At last, I reached the bottom, where the base of the ladder rested against another window ledge on the opposite side of the light well. I slipped inside. Jenny clambered down after me then swung the ladder away from her window. It crashed to the ground.
“They’ll be back down any second,” she said. “We have to hide.”
She pulled me farther into the room. There was a narrow, steep set of stairs leading down into the floor. We descended, and I found myself in some sort of storage area. Giant crates of pop and pallets stacked with snack foods surrounded us. We were in the back room of the bodega.
Jenny leaned against the wall. “So now you see why I’m scared.”
“Yeah. All this on-the-run stuff really does a number on your adrenaline levels.” Speaking of which, I’d just about run out.
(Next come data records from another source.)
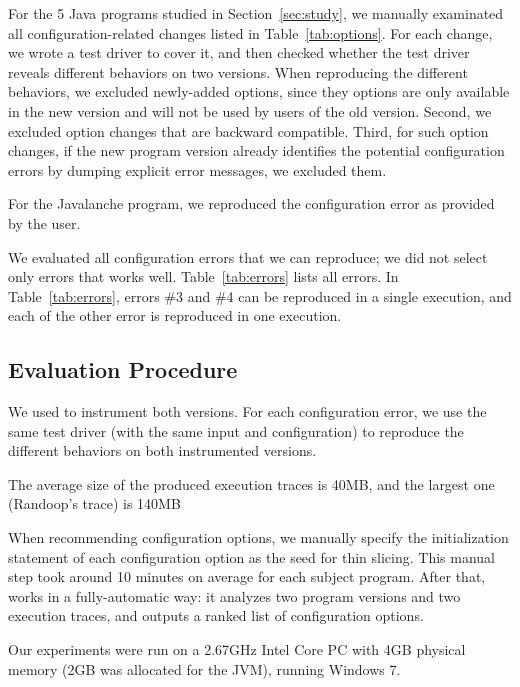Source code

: 

For the 5 Java programs studied in Section~\ref{sec:study},
we manually examinated all configuration-related changes
listed in Table~\ref{tab:options}. For each
change, we wrote a test driver to cover
it, and then checked whether the test driver
reveals different behaviors on two versions.
When reproducing the different behaviors,
we excluded newly-added options, since
they options are only available in the new version
and will not be used by users of the old version.
Second, we excluded option changes that are backward
compatible. Third, for such option changes, if the
new program version already identifies the potential
configuration errors by dumping explicit error messages,
we excluded them. 

For the Javalanche program, we reproduced the configuration
error as provided by the user.

We evaluated all configuration errors that we can reproduce;
we did not select only errors that \ourtool works well.
Table~\ref{tab:errors} lists all errors.
In Table~\ref{tab:errors}, errors \#3 and \#4
can be reproduced in a single execution, and each of the other
error is reproduced in one execution.



\subsection{Evaluation Procedure}

We used \ourtool to instrument both versions. 
For each configuration error, we use the same test driver
(with the same input and configuration)
to reproduce the different behaviors on both instrumented versions.

The average size of the produced execution traces is 40MB,
and the largest one (Randoop's trace) is 140MB



When recommending configuration options, we manually specify
the initialization statement of each configuration option as
the seed for thin slicing. This manual step took around
10 minutes on average for each subject program. After that,
\ourtool works in a fully-automatic way: it 
analyzes two program versions and two execution traces,
and outputs a ranked list of configuration options.

Our experiments were run on a 2.67GHz Intel Core PC
with 4GB physical memory (2GB was allocated for the JVM),
running Windows 7.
All-nighters, too much caffeine on top of too little food, and thrilling escapes—not to mention I hadn’t exactly slept well the night before last—and you had a girl ready to drop. “Explain why we ran?”
She blinked at me. “Because they were trying to break into my apartment.”
“Then we call the police,” I said. “We don’t need to hide. What are a bunch of businessmen going to do to us in broad daylight on the streets of Manhattan?”
“This from the girl who a few hours ago thought I’d been kidnapped,” she snapped. “I don’t want to find out what they’d do to me. Hence, I don’t want them to catch me.”
“Fair enough,” I said. “So what do we do now?”
“You mean what are you going to do, Amy. You’ve got the information now. Are you going to let them snatch your society out from under you?”
“It’s your society, too, Jenny.”
She looked down at her feet. “Not anymore. If it ever was.”
So the fifty-dollar bill Jenny had slipped the bodega employee had nothing to do with overpriced Manhattan energy bars. Instead she’d charged him with taking her car out of storage. Within half an hour, we were on the highway heading back to New Haven. I spent the time text-messaging Josh and Clarissa that they could stop worrying about Jenny, but please don’t spread the word until I’d spoken in detail to them both. After that, I tried again to get in touch with my old boss, Gus Kelting, member of the TTA board. Gus was on a business trip to Reykjavik, and according to his secretary, he wouldn’t be available for several days. I was transferred to his voice mail and pressed the 312 code, which I’d learned last summer took me to his special Rose & Grave mailbox. I hoped like hell he was checking his messages from Iceland. If not, we kids would be on our own with this one—though maybe it was time to see if we could hack it without help.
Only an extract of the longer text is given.